■ **REQUIRED WORK**:
Using the data below, copy each line that includes the word "filters".

[DATA — start]

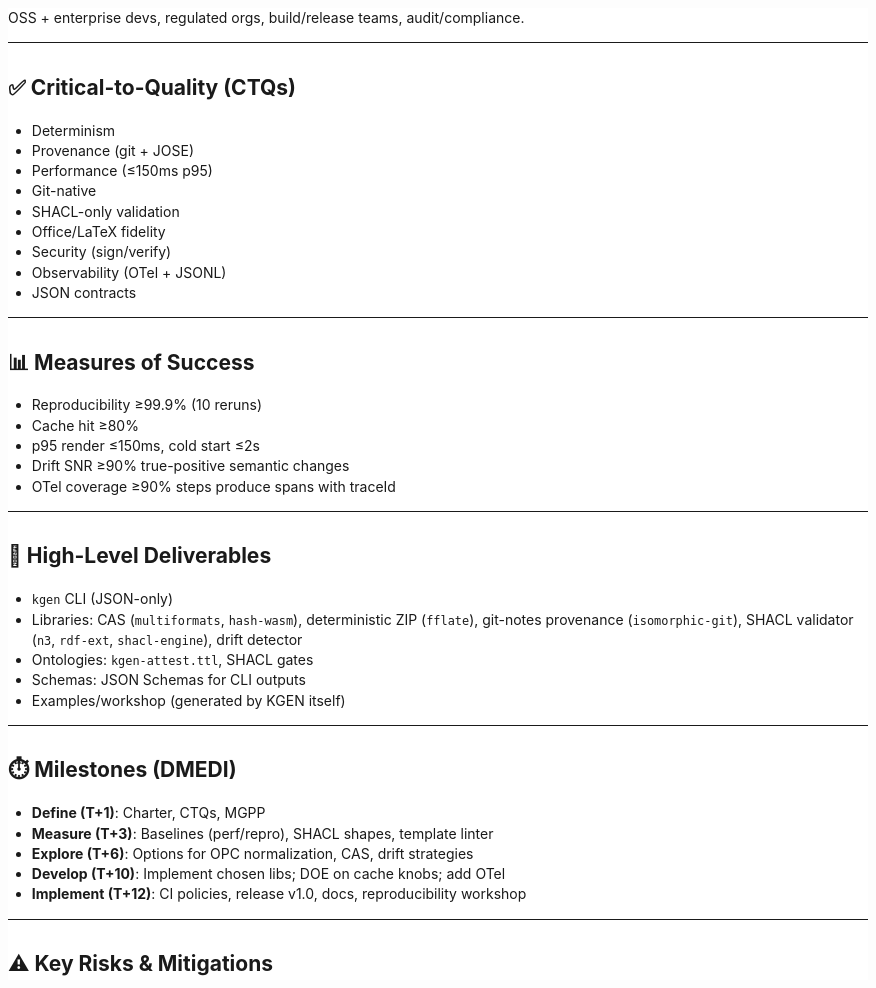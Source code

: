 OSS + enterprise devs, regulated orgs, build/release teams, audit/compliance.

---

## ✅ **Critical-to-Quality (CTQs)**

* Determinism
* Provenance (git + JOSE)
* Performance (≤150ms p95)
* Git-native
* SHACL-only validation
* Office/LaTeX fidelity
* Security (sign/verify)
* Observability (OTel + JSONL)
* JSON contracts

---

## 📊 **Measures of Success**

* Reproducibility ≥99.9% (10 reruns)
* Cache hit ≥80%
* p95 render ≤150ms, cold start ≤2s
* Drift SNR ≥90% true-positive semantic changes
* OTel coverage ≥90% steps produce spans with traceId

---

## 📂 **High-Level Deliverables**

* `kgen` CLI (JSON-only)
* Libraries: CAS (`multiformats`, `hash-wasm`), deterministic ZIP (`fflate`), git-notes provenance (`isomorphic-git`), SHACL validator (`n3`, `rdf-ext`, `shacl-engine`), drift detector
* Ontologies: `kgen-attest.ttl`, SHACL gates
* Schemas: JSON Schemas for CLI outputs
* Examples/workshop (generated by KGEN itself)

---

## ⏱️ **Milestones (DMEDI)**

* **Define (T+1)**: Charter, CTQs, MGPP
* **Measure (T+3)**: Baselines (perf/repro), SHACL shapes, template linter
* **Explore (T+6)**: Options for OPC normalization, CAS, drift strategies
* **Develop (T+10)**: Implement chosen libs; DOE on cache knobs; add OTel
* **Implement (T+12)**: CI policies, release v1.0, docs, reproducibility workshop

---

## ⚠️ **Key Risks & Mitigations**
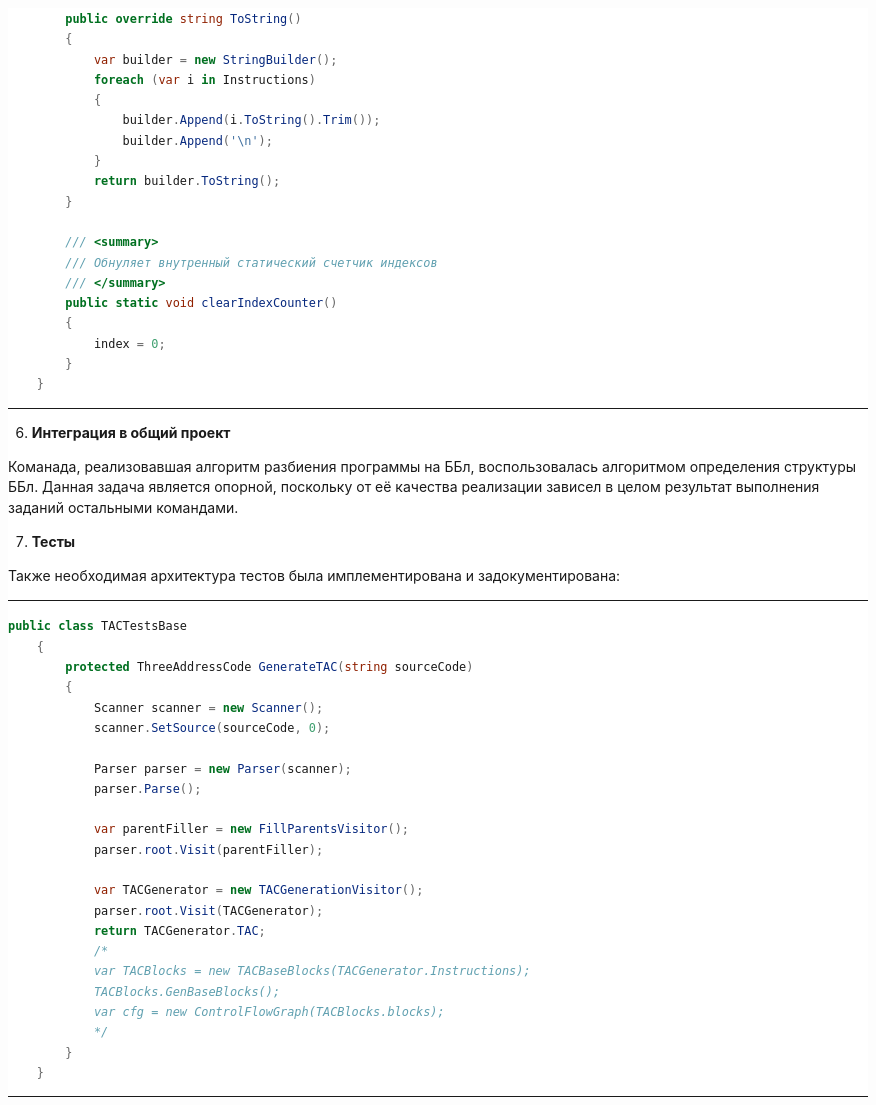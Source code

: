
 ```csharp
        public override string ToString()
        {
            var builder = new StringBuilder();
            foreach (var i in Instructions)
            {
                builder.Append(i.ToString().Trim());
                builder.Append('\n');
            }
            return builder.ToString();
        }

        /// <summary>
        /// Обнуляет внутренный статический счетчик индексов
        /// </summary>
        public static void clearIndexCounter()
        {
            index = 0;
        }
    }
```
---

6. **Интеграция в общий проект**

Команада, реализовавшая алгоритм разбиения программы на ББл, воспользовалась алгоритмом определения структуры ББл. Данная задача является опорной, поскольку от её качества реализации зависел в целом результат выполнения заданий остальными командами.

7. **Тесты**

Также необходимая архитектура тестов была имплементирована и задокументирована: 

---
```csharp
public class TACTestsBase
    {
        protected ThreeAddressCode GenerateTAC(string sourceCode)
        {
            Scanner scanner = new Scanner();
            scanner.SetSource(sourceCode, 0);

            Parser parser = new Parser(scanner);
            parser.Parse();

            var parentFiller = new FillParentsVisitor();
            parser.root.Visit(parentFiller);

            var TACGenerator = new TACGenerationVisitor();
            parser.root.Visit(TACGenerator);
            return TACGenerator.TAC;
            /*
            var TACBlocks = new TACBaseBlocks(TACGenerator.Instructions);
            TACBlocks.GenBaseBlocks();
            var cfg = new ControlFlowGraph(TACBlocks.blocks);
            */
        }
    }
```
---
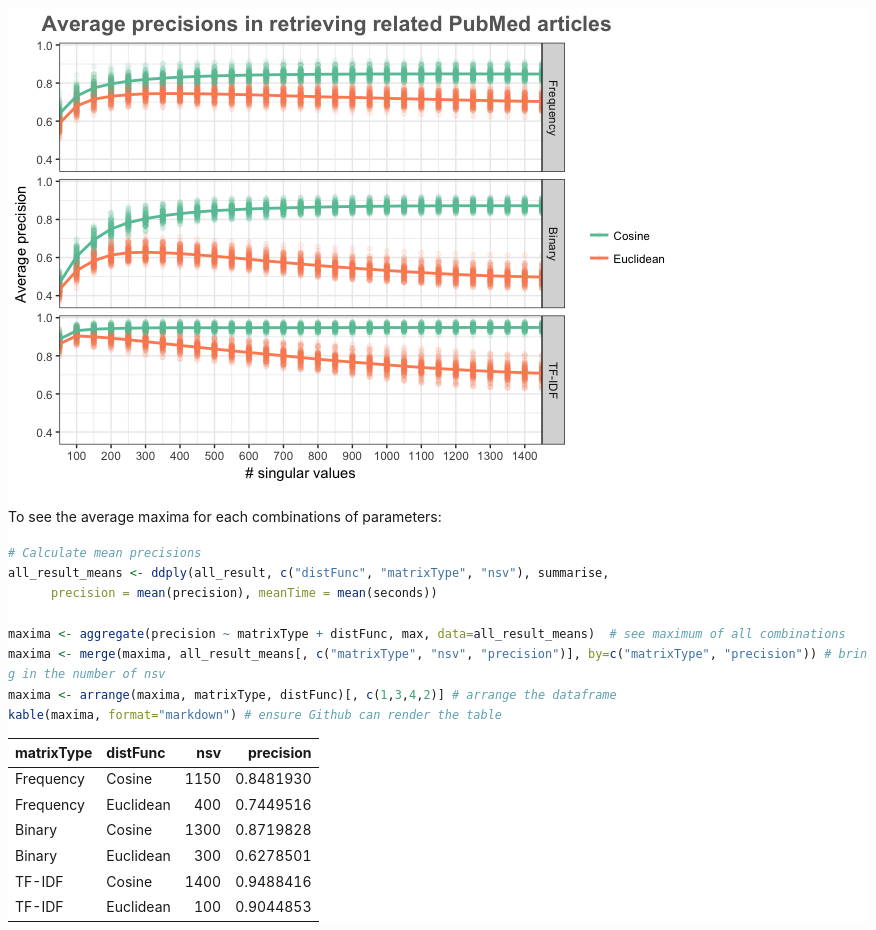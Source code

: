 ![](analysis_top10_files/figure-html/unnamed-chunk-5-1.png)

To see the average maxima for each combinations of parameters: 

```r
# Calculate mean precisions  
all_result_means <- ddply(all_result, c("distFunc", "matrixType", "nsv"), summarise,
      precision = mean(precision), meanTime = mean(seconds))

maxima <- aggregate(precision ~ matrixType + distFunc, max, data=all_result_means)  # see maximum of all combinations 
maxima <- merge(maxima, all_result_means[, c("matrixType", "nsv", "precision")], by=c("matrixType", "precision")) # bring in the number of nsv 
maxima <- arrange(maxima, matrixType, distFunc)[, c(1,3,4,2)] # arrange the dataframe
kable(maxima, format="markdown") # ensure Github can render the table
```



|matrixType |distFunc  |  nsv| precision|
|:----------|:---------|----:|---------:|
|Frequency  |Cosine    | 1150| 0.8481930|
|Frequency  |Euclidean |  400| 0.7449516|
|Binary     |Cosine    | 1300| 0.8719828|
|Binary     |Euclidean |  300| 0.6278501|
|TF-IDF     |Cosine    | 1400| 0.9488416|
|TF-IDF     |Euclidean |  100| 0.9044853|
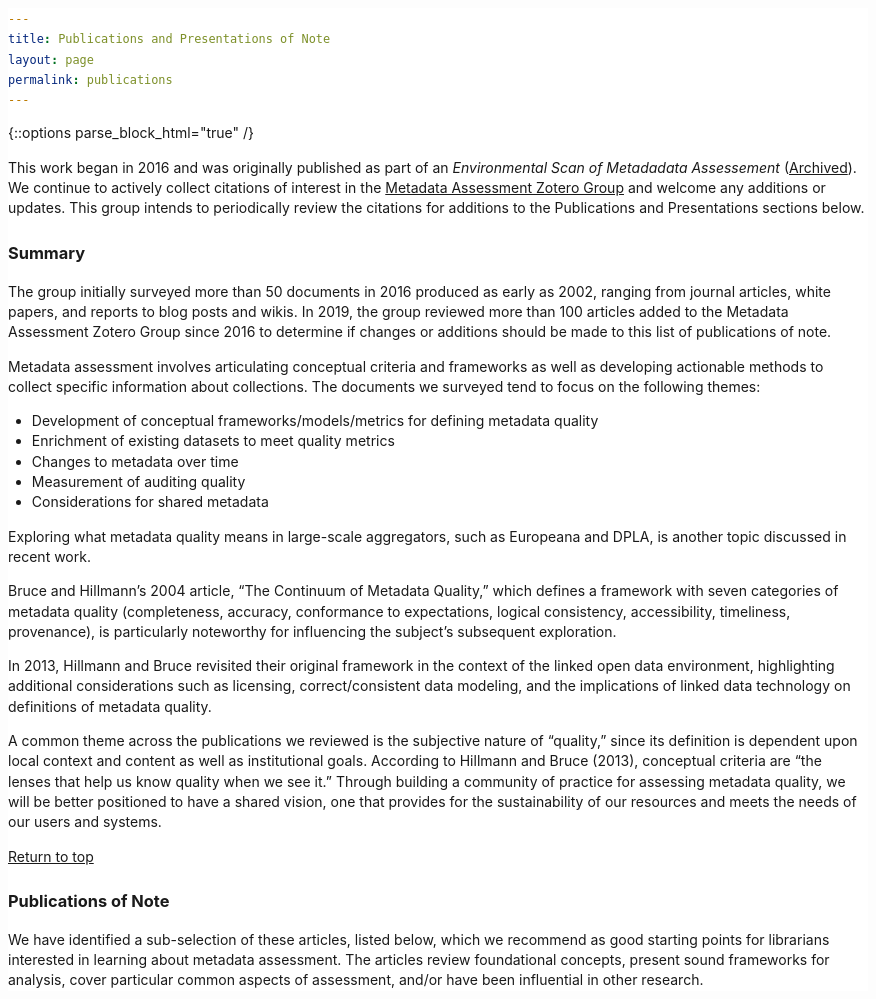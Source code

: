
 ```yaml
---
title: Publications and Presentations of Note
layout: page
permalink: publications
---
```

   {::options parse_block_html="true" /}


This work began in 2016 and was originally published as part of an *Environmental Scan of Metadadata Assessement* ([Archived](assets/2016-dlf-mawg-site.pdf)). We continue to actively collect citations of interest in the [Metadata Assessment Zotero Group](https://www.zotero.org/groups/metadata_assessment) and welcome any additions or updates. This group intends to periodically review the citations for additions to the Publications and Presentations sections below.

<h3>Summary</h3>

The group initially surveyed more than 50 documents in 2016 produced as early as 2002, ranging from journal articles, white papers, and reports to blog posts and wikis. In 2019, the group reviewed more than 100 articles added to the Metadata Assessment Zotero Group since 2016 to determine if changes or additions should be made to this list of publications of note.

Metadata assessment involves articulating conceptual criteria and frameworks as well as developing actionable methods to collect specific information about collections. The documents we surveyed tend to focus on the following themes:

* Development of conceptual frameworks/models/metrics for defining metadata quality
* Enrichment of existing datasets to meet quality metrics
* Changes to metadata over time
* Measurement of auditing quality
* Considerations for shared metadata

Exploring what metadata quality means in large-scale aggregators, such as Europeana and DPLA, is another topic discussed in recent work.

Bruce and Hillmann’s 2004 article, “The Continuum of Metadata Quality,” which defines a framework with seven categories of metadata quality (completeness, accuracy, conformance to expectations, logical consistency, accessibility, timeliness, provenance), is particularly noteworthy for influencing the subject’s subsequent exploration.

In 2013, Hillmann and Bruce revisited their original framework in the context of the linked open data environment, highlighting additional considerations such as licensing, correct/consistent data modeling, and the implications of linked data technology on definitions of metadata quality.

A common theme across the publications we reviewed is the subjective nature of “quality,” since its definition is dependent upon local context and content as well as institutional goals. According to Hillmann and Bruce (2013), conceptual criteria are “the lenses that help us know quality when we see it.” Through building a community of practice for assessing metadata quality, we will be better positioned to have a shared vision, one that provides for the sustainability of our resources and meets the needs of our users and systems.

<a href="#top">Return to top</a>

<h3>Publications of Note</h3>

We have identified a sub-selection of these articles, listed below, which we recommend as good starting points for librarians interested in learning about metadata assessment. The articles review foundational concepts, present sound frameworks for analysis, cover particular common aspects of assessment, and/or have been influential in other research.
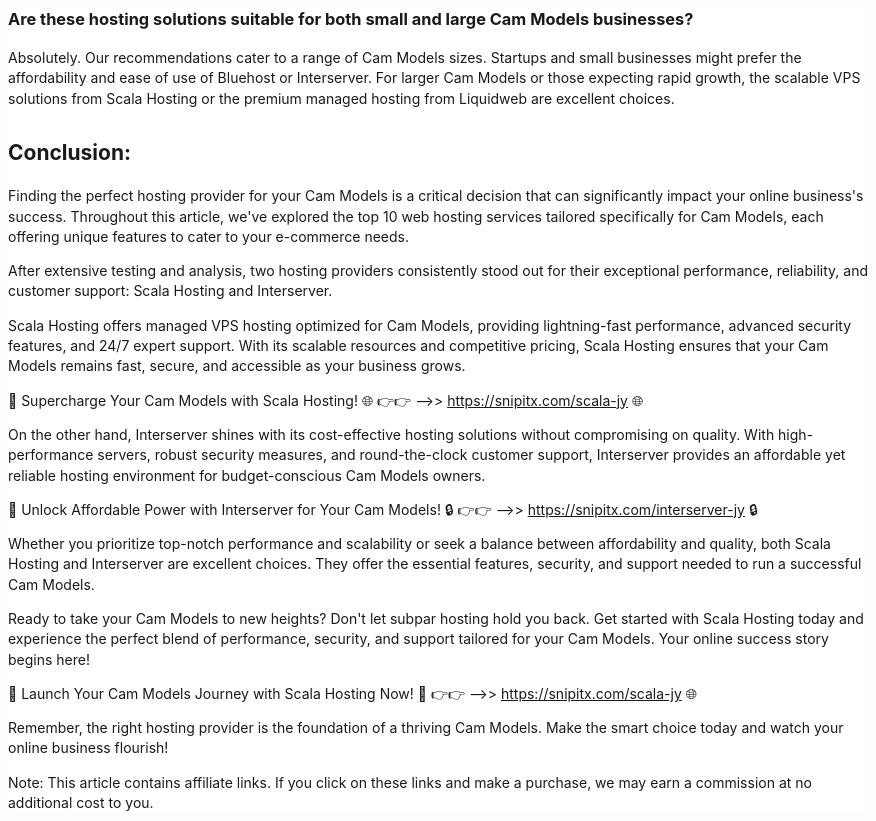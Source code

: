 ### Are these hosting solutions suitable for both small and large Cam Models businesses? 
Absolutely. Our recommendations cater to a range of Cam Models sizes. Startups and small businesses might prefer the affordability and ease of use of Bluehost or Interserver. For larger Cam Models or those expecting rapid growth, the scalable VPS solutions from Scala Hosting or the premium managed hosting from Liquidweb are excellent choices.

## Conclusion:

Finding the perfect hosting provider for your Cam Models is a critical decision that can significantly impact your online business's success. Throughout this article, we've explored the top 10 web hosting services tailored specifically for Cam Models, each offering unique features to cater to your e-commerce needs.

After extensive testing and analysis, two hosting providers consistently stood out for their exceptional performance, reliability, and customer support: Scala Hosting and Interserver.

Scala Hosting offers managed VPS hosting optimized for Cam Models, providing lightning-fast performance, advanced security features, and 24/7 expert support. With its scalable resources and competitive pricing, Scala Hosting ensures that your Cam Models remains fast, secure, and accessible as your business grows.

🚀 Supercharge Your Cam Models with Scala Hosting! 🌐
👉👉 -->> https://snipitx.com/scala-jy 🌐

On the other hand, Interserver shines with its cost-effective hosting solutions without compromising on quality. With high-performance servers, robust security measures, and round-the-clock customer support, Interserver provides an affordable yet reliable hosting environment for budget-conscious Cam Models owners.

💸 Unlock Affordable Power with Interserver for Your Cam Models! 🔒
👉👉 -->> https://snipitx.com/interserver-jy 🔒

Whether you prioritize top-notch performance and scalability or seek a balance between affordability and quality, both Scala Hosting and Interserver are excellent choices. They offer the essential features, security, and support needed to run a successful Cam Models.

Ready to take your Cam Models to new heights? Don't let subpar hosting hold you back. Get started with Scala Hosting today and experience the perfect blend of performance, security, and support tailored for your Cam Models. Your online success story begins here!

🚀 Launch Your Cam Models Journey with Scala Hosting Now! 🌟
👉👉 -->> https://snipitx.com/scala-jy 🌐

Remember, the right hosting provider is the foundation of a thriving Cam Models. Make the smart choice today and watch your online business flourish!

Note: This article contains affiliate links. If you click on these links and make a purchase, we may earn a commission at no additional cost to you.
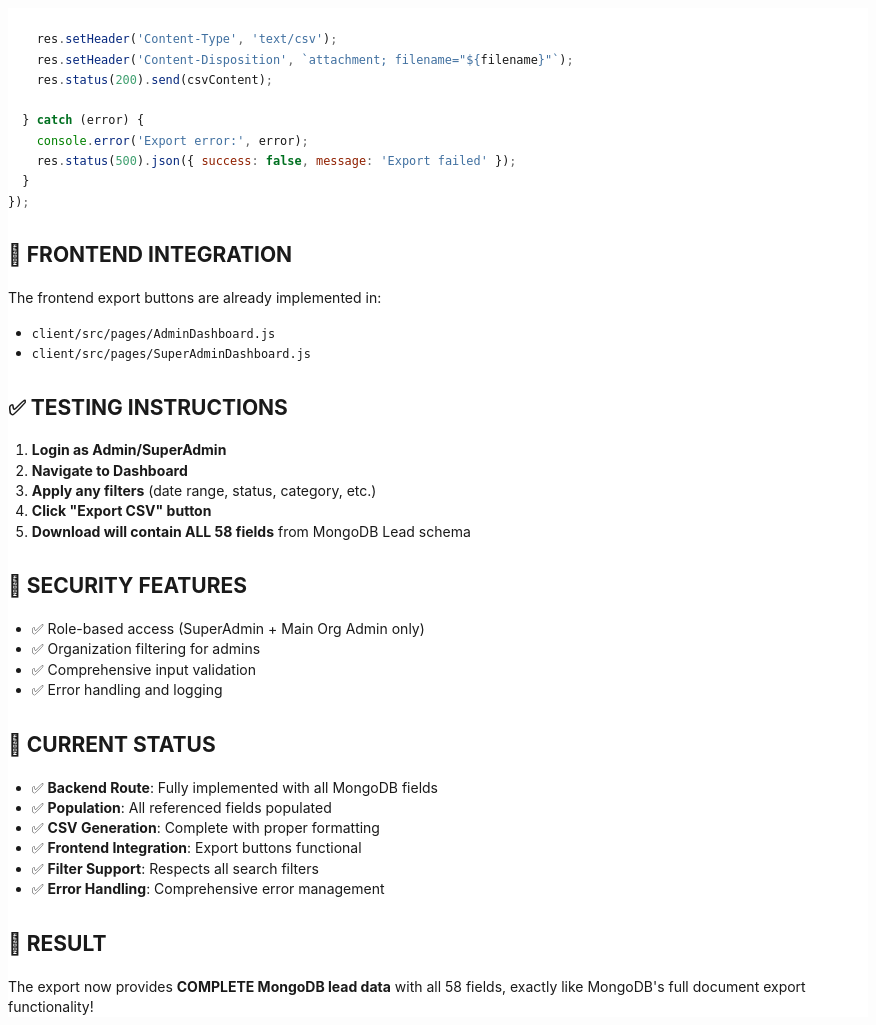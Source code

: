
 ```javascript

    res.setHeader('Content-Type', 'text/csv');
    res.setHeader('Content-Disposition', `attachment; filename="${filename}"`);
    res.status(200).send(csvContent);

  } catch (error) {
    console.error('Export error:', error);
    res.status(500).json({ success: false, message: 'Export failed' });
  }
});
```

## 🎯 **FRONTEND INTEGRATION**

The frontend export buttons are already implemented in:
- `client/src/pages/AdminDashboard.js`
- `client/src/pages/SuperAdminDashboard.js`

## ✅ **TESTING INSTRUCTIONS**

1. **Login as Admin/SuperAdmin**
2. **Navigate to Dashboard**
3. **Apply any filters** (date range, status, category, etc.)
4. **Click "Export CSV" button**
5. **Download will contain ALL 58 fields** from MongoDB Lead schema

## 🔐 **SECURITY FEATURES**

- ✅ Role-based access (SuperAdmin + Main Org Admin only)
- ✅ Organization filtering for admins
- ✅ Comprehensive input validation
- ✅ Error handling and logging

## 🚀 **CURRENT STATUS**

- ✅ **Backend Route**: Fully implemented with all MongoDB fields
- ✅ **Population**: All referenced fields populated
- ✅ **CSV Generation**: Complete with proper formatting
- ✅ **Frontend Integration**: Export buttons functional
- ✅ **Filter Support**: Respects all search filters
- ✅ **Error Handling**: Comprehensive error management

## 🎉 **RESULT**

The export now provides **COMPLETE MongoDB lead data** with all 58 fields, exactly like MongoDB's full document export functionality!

[DATA — finish]

■ **WRITTEN ANSWER**:
3. **Apply any filters** (date range, status, category, etc.)
- ✅ **Filter Support**: Respects all search filters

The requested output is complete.